O devedor que se sentir prejudicado pode recorrer à Justiça, mas não pode se utilizar dela como forma protelatória para deixar de pagar sua dívida e permanecer com o imóvel”, afirma Assolini. “A leitura que o Judiciário fez sobre alienação fiduciária de móveis é a de que se trata de dispositivo constitucional, analogicamente, também deve entender que no caso dos imóveis não há problema”.

Com um risco menor, os papéis vinculados ao financiamento imobiliário passam a ser mais atrativos. “Se o investidor se sente mais seguro, o mercado destes títulos tem mais chances de crescer”, afirma Romeu Pasquantônio, diretor da Bovespa. Campo para crescer existe, pois a demanda por imóveis tanto residenciais como comerciais e industriais é grande. De acordo com o Secovi (Sindicato da Habitação), apenas no setor de moradias, há um déficit imobiliário de mais de 7 milhões de unidades.

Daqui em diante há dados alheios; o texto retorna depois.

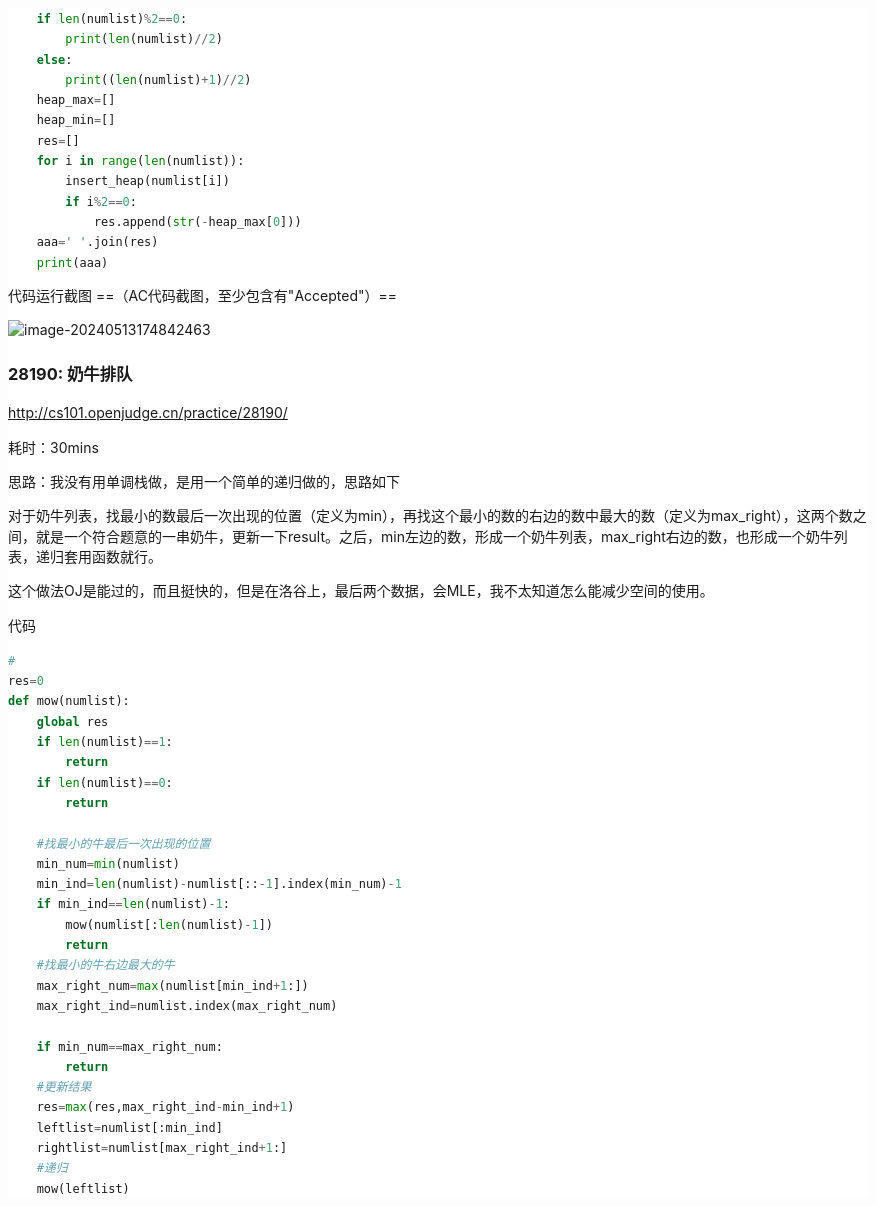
 ```python
    if len(numlist)%2==0:
        print(len(numlist)//2)
    else:
        print((len(numlist)+1)//2)
    heap_max=[]
    heap_min=[]
    res=[]
    for i in range(len(numlist)):
        insert_heap(numlist[i])
        if i%2==0:
            res.append(str(-heap_max[0]))
    aaa=' '.join(res)
    print(aaa)
```



代码运行截图 ==（AC代码截图，至少包含有"Accepted"）==

![image-20240513174842463](C:\Users\d6ren\AppData\Roaming\Typora\typora-user-images\image-20240513174842463.png)



### 28190: 奶牛排队

http://cs101.openjudge.cn/practice/28190/

耗时：30mins

思路：我没有用单调栈做，是用一个简单的递归做的，思路如下

对于奶牛列表，找最小的数最后一次出现的位置（定义为min），再找这个最小的数的右边的数中最大的数（定义为max_right），这两个数之间，就是一个符合题意的一串奶牛，更新一下result。之后，min左边的数，形成一个奶牛列表，max_right右边的数，也形成一个奶牛列表，递归套用函数就行。



这个做法OJ是能过的，而且挺快的，但是在洛谷上，最后两个数据，会MLE，我不太知道怎么能减少空间的使用。



代码

```python
# 
res=0
def mow(numlist):
    global res
    if len(numlist)==1:
        return
    if len(numlist)==0:
        return
    
    #找最小的牛最后一次出现的位置
    min_num=min(numlist)
    min_ind=len(numlist)-numlist[::-1].index(min_num)-1
    if min_ind==len(numlist)-1:
        mow(numlist[:len(numlist)-1])
        return
    #找最小的牛右边最大的牛
    max_right_num=max(numlist[min_ind+1:])
    max_right_ind=numlist.index(max_right_num)
    
    if min_num==max_right_num:
        return
    #更新结果
    res=max(res,max_right_ind-min_ind+1)
    leftlist=numlist[:min_ind]
    rightlist=numlist[max_right_ind+1:]
    #递归
    mow(leftlist)
```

Se ocorrer a falta da concessão de segurança jurídica por parte da Justiça para a alienação fiduciária nos contratos de financiamentos imobiliários, o país ficará restrito basicamente às linhas de crédito públicas. “A Caixa Econômica Federal, que era o banco que mais financiava imóveis no Sistema Financeiro de Habitação, com dinheiro do orçamento da União, sofreu muito prejuízo. No formato das execuções anteriores, os devedores declaravam o imóvel como bem de família e não havia solução para o credor”, diz Pasquantônio. O resultado é o baixo volume de financiamentos. Com a alienação fiduciária, a expectativa é de uma redução de riscos, mais contratos de financiamento, e crescimento no volume dos títulos mobiliários rastreados nestes créditos, os CRIs. “Em uma decisão em um processo judicial individual, toda uma coletividade pode ser prejudicada”.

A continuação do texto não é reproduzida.